(Stored dataset items)

════

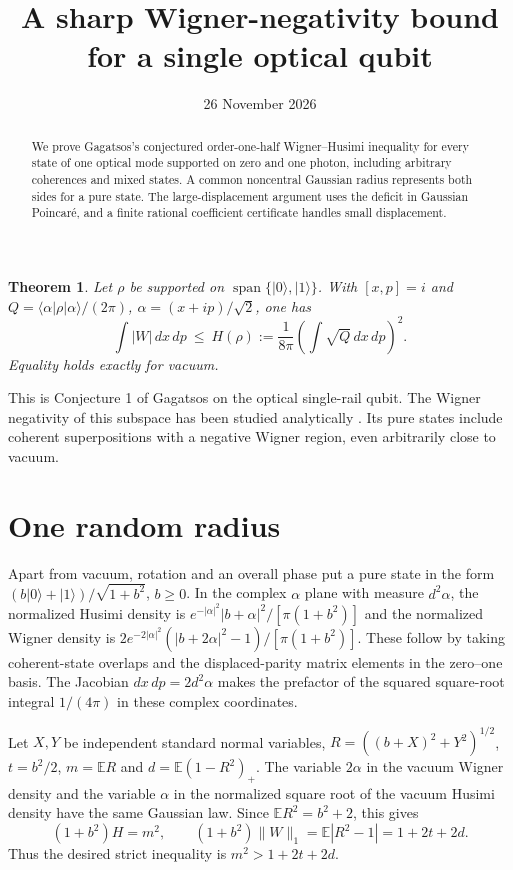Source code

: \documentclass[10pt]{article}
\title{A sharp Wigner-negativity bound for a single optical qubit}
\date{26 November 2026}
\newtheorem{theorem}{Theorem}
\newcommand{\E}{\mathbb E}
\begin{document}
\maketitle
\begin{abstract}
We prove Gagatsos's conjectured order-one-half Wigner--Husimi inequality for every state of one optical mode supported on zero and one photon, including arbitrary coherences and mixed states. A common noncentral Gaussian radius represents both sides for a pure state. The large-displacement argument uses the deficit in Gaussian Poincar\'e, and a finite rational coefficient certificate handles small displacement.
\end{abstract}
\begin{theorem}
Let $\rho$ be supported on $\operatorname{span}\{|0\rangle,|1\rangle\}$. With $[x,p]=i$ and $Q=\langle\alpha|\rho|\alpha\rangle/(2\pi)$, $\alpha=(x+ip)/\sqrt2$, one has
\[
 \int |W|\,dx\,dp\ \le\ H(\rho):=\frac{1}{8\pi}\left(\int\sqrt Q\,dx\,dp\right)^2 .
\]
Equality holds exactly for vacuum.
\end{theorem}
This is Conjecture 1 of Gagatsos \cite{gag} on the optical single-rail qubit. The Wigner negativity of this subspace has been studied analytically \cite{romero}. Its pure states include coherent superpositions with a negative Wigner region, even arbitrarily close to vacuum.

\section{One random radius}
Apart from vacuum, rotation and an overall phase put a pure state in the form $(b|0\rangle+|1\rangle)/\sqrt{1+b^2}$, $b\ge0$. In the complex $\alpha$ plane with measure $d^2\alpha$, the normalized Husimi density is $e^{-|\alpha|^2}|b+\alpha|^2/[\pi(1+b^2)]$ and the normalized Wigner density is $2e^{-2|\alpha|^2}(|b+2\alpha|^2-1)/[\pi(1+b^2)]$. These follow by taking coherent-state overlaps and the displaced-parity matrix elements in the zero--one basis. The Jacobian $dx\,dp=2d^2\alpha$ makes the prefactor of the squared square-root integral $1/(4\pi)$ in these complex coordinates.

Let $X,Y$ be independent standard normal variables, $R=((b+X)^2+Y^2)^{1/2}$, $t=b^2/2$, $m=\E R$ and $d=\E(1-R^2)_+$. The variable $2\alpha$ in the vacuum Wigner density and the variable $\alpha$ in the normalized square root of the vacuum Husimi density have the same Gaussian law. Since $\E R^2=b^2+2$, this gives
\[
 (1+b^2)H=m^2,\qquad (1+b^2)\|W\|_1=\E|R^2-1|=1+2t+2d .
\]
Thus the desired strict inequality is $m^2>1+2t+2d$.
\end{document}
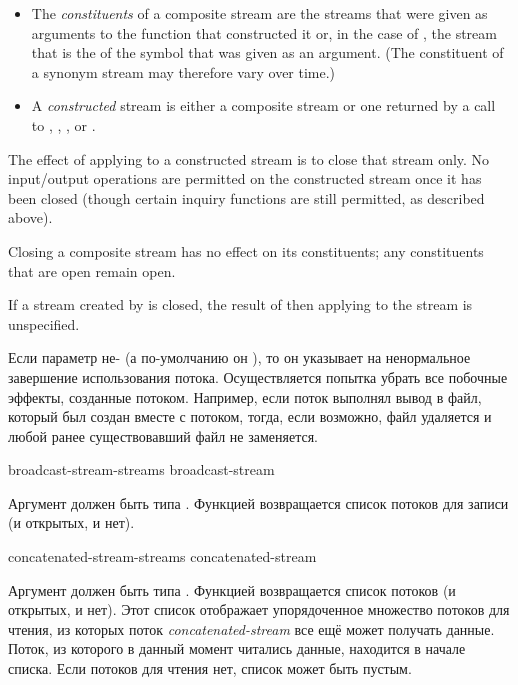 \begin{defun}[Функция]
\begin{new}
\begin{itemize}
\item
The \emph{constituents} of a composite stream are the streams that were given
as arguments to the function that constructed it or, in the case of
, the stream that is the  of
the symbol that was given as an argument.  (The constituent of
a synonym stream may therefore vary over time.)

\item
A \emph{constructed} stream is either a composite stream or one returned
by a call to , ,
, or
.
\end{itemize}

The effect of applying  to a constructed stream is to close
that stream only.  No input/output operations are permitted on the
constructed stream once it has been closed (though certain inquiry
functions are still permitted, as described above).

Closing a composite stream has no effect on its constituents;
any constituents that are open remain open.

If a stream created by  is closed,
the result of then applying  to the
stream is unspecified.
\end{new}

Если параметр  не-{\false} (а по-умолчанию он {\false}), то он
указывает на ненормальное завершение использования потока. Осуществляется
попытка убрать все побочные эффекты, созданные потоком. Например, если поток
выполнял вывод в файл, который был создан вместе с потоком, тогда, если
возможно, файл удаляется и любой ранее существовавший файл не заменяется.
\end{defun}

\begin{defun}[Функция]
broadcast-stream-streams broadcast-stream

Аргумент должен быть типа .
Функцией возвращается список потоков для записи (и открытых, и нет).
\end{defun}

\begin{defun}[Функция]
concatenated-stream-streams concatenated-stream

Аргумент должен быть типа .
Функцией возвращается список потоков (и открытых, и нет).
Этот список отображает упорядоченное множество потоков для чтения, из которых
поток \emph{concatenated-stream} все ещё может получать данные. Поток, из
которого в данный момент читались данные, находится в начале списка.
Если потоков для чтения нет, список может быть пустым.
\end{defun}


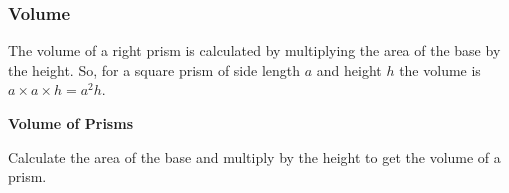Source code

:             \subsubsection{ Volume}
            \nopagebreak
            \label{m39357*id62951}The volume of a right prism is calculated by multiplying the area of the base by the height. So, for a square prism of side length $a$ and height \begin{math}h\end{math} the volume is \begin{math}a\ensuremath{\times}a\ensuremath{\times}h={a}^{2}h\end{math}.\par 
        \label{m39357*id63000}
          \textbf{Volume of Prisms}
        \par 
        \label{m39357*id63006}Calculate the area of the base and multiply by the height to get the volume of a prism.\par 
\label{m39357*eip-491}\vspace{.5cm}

════

WHAT IS REQUIRED
Looking at the data above, how many lines hold the string "файл"? Reply with only the number.

RESPONSE TO THIS TASK
2